One of the benefits I gained from my early-career experience as an Industry Analyst was an ability to look at the big picture. When I look around at what’s going on in the tech market right now – and the global economy in general – the tea leaves are telling a pretty clear story.
While the general economy has been doing reasonably well since the recovery from COVID – with the big exception of high interest rates and inflation – these past few years have been very tough for both early- and later-stage technology companies.
They have had different but related issues. For early-stage companies, fundraising has been extremely challenging. Venture capital swung wildly from too loose in the post-covid “ZIRP” (Zero Interest Rate Policy) period of late ‘20-early ’22, and then tightened dramatically as interest rates rose and buyers cut back during these most recent 2+ years. As a result – and as I detailed a few months back – the market now finds itself with an oversupply of startups, and an undersupply of both investors to fund them and paying customers to keep them going.
Even startups in hot markets – such as AI – are struggling to grow into their valuations and moderate their burn rates – recent estimates have suggested a $500 billion+ revenue shortfall for AI startups simply to cover the investments they have made in infrastructure in the past year. That is an industry burn rate that is clearly unsustainable and will force even the hottest & fastest-growing AI companies to soon decide whether to attempt to raise additional new funds in a crowded, challenging market – or find a buyer. Expect many to choose the latter.
In the meantime, larger, more established tech companies have been struggling at least for growth, if not for survival. Because the influx of Private Equity into many of these companies has levered up their debt and made them significantly more sensitive to the higher interest rate environment we’ve been in these past 2+ years, they have been less active on the M&A buy-side. While the bigger firms tend to have the capital to “ride out” this tougher environment – and have benefitted from buyers seeing them as safe(r) choices than startups – they have at best been stagnant.
In other words, M&A has been dormant, but pressure has been building on both the buy-side and sell-side – and as the economic and political environments shift, that pressure is likely to rapidly released via an explosion in deal activity.
First of all, interest rates appear poised to decline in the US, and in some parts of the globe that dynamic has already started. This will almost certainly cause Private Equity to come off the sidelines – a massive amount that S&P estimates at more than $2.5 trillion USD. Much of that capital will go into technology – and those slumbering PE-backed companies are already tuning up their Corporate Development teams to capitalize.

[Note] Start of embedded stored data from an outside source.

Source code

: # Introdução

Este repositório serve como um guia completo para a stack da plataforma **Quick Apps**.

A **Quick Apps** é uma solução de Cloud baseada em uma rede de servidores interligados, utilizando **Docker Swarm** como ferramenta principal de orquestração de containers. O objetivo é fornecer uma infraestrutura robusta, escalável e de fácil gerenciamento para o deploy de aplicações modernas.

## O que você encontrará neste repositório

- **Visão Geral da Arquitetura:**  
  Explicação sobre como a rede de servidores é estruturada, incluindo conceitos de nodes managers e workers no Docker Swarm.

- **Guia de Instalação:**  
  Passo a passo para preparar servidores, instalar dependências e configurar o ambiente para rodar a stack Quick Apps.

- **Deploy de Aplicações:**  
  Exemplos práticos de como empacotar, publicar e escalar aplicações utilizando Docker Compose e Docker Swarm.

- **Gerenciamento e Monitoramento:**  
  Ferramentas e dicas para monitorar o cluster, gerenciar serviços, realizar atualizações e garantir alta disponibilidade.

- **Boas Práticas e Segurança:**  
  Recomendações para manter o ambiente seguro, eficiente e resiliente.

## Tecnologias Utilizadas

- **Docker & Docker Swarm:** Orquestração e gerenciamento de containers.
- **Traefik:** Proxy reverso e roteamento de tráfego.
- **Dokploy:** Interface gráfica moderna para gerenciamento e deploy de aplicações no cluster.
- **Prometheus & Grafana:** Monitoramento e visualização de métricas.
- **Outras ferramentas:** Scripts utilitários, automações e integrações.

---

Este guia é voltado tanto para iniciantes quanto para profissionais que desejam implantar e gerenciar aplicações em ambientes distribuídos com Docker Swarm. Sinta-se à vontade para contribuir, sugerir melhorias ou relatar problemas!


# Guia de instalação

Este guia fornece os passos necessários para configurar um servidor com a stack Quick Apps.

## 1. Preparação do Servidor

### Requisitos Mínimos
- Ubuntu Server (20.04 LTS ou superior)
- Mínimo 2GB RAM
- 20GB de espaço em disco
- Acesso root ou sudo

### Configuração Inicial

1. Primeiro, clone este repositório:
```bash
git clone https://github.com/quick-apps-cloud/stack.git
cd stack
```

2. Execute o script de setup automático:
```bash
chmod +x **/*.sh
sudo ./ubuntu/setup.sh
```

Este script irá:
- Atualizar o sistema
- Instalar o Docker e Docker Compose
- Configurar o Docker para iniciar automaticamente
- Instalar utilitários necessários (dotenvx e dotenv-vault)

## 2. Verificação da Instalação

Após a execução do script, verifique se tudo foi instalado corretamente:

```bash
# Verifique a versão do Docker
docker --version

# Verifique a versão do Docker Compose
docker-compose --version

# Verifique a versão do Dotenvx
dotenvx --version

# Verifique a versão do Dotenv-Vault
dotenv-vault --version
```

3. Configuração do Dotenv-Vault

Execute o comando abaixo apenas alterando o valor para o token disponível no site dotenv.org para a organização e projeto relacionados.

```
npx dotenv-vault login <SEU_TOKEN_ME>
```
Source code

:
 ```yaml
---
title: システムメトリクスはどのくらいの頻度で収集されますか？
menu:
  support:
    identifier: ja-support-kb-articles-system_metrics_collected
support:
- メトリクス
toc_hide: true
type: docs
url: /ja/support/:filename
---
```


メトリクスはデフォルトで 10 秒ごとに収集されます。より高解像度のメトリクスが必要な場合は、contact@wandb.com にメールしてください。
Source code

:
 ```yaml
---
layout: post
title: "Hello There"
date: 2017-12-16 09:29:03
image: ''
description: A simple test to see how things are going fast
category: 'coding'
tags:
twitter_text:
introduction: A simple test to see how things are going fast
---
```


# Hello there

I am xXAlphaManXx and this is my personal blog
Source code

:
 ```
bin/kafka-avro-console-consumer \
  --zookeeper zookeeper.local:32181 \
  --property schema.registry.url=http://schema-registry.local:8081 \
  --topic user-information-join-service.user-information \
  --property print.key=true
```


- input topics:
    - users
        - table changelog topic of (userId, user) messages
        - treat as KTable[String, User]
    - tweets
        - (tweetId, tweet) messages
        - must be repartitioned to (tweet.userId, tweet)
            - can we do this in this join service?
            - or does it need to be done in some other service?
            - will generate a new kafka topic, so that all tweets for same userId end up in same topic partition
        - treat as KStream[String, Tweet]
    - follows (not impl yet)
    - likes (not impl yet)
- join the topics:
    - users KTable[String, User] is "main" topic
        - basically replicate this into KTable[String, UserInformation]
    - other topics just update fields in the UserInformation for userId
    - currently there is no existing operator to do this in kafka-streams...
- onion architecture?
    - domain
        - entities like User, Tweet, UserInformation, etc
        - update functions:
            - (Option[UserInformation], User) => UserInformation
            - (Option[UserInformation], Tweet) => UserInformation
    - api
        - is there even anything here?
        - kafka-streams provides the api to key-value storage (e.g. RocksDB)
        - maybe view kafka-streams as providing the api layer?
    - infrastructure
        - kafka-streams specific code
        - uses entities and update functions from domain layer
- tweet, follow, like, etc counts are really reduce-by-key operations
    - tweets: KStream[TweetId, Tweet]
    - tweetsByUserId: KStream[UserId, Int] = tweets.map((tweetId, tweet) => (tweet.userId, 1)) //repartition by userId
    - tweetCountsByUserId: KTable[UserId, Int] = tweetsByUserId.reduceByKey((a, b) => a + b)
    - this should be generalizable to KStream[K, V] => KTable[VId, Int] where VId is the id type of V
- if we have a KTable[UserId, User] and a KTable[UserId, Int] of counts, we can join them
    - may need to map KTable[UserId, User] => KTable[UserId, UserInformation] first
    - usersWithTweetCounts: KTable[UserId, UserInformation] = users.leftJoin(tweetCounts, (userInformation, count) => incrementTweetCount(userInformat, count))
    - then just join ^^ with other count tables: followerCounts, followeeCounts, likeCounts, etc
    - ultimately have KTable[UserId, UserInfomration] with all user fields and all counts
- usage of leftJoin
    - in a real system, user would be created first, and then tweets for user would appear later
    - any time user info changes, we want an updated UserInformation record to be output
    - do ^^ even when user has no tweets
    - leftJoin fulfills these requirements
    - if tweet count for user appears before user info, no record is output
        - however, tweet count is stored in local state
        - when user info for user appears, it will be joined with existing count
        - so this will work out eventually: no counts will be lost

And of course, the political winds are shifting. As with interest rates, while the US gets much of the attention, this is a global phenomena. Right-wing politicians have been gaining share and both winning and influencing politics in Europe, Asia and other areas of the globe, and of course it’s been interesting to watch a large swath of Silicon Valley investors and operating executives suddenly line up behind the GOP – including a significant number who had previously supported Democratic candidates.
Why? Because it can be argued that the past few years have also seen tech overregulated. Regardless of one’s personal political preferences, it is clear that there is an appetite for more business-friendly, less restrictive policies – including (but not limited to) loosening restrictions on tech M&A.
Even if we don’t see a regime change in DC, there is a good chance that the new administration will be more tech- and investor-friendly, especially with Kamala Harris’ strong ties to Silicon Valley.
While this fall’s US elections remain up in the air, the trend and the built-up pressures are already clearly pointing to a lowering of interest rates, a loosening up of regulatory restrictions, and as a result a likely explosion of tech M&A.
What does it mean for tech buyers?
Expect that your vendors will be impacted and involved in significant M&A for at least the next 12-24 months, if not much longer. One question to ask yourself – and watch for evidence of – is whether they are a potential consolidator – or consolidatee. In other words, will they acquire – or get acquired.
Acquirers generally tend to have much more control over their development roadmap – and key employees. In a time of consolidation, they are generally perceived as safer choices. However, a well-run acquiree will generally come through an acquisition mostly if not entirely intact – and in many cases, in a much stronger financial position.
There is little that a tech buyer can do at this point aside from staying tuned and staying close to your most critical vendors. This is an excellent time to sit down with your key sponsoring executives at those vendors – look them in the eye, ask the hard questions and see how they answer.
Don’t be rash but watch this space. The remainder of 2024 is going to be very active, and very interesting.